Content starts
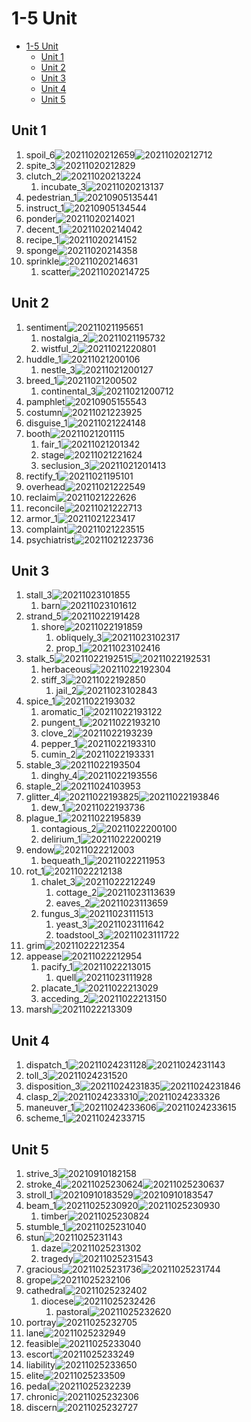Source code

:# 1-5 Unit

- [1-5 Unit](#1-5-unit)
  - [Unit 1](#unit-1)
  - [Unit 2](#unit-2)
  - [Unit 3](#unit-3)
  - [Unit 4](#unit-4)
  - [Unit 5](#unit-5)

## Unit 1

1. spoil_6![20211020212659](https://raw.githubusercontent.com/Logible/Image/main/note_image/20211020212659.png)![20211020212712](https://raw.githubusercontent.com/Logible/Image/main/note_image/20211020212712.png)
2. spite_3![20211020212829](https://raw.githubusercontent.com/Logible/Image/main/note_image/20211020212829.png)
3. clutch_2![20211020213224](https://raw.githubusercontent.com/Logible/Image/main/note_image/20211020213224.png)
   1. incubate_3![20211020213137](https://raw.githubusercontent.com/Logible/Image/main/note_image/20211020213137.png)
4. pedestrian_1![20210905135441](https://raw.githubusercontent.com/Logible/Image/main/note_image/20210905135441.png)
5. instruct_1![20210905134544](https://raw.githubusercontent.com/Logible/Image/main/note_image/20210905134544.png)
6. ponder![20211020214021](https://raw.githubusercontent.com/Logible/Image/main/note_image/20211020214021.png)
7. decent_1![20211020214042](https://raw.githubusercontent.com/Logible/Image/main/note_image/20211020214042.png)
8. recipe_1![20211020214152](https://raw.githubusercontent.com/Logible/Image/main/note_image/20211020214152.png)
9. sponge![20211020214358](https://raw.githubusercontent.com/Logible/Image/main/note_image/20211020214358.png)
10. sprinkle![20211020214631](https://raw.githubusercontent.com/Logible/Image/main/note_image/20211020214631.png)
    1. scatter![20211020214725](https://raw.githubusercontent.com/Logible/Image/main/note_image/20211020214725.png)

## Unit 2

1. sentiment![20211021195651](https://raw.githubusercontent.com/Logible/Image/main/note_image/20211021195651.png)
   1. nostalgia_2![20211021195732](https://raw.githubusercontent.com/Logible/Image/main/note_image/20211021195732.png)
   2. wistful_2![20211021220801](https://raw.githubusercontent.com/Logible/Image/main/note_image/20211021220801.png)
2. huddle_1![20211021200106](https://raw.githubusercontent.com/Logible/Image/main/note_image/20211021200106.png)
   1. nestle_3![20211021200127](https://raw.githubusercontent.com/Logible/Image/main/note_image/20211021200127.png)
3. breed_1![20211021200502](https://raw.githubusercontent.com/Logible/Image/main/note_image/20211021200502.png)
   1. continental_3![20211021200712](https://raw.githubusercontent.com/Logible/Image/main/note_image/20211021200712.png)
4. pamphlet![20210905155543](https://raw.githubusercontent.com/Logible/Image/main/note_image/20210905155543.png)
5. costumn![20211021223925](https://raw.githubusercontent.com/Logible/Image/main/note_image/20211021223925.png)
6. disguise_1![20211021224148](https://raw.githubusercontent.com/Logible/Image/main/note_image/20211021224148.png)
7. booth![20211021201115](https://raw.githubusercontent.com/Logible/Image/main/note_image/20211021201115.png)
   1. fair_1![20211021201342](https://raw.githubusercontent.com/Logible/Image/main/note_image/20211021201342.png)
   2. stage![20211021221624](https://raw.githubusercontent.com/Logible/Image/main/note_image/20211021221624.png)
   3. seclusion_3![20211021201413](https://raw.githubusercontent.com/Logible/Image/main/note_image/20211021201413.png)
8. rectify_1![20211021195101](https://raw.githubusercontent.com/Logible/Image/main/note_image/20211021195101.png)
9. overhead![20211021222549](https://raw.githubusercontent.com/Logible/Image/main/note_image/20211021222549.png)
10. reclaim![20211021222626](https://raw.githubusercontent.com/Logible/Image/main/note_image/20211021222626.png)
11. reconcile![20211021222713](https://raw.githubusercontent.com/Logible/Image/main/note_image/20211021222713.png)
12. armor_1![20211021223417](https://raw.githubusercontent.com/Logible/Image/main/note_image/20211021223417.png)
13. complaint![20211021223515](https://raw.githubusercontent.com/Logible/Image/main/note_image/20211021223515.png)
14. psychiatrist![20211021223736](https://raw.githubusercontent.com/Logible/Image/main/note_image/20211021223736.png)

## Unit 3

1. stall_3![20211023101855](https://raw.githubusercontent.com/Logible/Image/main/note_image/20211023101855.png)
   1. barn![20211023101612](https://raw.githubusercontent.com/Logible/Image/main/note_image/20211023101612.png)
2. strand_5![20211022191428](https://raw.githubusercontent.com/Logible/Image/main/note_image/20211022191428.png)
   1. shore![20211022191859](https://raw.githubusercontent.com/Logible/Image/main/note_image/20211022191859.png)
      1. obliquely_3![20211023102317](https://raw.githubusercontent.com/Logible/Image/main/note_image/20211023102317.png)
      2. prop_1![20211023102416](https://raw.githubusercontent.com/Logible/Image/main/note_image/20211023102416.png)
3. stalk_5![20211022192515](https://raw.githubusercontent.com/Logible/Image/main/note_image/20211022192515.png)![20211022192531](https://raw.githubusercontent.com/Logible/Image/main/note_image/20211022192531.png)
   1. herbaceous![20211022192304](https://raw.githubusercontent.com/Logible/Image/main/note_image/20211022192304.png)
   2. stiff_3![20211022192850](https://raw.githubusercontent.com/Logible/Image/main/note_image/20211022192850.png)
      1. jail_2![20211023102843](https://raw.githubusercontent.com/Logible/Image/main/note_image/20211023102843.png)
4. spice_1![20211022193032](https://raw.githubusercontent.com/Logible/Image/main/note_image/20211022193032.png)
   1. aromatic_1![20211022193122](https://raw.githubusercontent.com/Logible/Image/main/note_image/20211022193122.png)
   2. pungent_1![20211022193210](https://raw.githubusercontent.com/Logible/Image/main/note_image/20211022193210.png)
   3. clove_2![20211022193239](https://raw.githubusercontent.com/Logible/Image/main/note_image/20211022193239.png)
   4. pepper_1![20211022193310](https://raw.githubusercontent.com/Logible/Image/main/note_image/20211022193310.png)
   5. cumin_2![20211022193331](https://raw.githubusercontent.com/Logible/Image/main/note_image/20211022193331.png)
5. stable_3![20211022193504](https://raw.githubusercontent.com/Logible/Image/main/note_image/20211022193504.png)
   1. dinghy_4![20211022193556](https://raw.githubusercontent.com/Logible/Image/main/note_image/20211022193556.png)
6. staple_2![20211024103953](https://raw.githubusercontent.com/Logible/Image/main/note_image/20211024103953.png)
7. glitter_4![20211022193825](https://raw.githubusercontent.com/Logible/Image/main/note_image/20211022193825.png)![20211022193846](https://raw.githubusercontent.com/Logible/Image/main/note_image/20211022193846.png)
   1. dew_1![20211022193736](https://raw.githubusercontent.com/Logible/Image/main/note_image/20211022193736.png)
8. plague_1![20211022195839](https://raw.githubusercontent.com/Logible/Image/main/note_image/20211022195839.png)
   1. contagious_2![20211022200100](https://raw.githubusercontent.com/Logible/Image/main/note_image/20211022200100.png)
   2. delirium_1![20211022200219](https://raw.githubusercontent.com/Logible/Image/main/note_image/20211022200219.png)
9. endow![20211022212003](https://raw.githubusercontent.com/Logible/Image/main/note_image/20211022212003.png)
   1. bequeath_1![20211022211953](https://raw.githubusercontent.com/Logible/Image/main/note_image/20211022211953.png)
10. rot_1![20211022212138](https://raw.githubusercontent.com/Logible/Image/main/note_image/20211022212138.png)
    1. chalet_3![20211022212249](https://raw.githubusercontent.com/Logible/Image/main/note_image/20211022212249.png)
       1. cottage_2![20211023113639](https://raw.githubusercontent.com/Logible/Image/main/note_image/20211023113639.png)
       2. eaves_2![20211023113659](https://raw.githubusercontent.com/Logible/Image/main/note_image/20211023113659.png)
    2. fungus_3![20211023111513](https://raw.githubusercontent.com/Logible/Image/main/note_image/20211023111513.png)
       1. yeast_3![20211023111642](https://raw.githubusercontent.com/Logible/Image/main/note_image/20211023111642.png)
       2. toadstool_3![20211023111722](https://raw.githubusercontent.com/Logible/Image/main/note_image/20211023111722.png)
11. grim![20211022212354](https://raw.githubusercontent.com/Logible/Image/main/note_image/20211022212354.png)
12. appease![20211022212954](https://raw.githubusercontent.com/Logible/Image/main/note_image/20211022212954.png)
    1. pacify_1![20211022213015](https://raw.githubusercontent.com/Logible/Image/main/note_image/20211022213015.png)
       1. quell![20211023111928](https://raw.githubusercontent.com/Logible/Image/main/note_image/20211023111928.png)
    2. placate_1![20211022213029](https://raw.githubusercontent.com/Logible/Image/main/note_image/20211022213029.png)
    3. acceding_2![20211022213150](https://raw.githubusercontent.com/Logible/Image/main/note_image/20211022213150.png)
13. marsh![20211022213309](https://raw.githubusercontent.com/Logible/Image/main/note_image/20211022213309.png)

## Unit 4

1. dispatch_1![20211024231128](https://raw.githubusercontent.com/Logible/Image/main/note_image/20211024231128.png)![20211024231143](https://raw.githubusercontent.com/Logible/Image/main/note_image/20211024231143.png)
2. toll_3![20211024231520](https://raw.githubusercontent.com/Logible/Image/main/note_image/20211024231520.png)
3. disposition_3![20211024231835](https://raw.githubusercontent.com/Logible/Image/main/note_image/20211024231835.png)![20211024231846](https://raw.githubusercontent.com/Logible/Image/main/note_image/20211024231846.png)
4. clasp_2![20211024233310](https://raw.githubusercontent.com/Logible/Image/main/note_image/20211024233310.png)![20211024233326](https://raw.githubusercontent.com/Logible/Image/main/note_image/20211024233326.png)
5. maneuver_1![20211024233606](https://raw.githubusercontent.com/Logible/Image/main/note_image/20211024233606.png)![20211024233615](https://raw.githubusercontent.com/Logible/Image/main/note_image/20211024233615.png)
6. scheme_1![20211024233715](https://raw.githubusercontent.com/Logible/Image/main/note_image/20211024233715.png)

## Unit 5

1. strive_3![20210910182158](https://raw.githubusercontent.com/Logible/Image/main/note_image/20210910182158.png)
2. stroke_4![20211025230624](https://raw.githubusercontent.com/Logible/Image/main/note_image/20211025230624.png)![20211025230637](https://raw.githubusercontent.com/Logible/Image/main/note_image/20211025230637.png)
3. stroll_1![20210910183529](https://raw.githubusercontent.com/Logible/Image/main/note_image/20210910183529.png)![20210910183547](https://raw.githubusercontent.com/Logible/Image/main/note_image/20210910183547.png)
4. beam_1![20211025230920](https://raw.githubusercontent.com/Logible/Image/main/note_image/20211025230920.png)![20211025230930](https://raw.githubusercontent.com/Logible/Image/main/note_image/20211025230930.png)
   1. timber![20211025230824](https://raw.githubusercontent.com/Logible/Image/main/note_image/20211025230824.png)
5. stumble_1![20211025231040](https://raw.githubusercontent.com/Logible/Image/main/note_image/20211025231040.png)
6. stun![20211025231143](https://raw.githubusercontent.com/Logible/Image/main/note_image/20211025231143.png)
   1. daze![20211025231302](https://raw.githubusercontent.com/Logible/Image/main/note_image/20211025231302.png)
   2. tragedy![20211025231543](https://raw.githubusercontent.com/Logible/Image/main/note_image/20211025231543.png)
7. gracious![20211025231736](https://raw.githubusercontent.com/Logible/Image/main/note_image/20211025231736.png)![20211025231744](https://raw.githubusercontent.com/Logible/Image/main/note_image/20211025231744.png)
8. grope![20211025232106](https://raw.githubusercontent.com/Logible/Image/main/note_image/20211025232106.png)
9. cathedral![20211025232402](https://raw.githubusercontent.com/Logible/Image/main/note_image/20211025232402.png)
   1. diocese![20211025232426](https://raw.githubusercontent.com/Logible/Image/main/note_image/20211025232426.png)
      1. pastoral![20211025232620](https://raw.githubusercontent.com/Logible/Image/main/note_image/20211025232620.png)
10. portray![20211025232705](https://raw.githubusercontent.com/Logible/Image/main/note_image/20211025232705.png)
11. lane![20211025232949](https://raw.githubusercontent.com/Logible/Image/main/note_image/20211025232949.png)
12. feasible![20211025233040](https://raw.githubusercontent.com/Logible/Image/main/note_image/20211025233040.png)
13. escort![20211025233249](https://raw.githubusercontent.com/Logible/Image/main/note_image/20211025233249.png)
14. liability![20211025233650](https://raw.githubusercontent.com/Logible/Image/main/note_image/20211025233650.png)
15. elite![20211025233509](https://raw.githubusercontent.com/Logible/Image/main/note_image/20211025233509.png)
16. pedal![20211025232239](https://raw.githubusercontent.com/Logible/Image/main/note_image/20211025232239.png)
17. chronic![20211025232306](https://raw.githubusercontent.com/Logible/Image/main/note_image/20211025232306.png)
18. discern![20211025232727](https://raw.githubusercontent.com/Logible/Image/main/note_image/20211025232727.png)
Content ends
▸ WHAT YOU NEED TO DO
Spot the lines above that mention "Unit" and copy them.

▸ SOLVED EXERCISE
:# 1-5 Unit
- [1-5 Unit](#1-5-unit)
  - [Unit 1](#unit-1)
  - [Unit 2](#unit-2)
  - [Unit 3](#unit-3)
  - [Unit 4](#unit-4)
  - [Unit 5](#unit-5)
## Unit 1
## Unit 2
## Unit 3
## Unit 4
## Unit 5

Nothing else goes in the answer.